(Recorded data)
_ _ _

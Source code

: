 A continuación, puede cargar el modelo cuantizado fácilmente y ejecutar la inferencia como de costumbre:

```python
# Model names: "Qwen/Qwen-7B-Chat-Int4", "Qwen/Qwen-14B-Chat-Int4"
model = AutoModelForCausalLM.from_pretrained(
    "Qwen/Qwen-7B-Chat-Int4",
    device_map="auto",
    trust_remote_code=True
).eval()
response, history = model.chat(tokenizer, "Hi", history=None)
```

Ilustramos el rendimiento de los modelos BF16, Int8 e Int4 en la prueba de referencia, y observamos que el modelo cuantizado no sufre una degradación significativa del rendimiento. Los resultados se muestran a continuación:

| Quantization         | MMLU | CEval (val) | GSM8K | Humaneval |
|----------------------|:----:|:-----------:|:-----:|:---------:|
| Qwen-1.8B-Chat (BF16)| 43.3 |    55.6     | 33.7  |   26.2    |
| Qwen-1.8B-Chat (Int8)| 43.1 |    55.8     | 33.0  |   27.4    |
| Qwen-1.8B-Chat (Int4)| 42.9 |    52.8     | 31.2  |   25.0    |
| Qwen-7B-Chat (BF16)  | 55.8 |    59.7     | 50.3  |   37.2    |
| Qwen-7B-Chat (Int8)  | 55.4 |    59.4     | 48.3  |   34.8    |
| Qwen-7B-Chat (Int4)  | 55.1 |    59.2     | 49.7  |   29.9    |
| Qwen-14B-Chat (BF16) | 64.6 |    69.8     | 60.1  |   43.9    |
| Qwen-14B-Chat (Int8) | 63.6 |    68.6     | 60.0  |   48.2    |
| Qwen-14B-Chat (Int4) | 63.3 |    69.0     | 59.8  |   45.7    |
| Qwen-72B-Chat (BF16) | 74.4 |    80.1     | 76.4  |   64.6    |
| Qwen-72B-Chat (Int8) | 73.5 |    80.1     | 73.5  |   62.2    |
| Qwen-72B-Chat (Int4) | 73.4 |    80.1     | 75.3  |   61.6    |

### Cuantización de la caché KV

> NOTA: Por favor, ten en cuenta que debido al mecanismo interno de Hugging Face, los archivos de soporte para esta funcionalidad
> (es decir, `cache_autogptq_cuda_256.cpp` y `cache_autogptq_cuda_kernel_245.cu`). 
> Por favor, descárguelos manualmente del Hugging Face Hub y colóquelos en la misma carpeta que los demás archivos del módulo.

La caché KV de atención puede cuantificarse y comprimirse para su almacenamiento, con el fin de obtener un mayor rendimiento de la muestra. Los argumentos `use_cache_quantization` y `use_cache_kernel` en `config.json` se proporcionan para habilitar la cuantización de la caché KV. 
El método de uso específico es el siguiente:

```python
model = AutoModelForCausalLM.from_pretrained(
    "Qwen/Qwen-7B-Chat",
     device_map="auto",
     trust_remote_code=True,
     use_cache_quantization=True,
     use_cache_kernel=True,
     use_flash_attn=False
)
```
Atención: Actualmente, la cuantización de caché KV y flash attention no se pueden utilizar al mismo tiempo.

_ _ _

**What the exercise asks**
Copy each line above that contains the string "modelo".

**Reply to the task**
: A continuación, puede cargar el modelo cuantizado fácilmente y ejecutar la inferencia como de costumbre:
Ilustramos el rendimiento de los modelos BF16, Int8 e Int4 en la prueba de referencia, y observamos que el modelo cuantizado no sufre una degradación significativa del rendimiento. Los resultados se muestran a continuación:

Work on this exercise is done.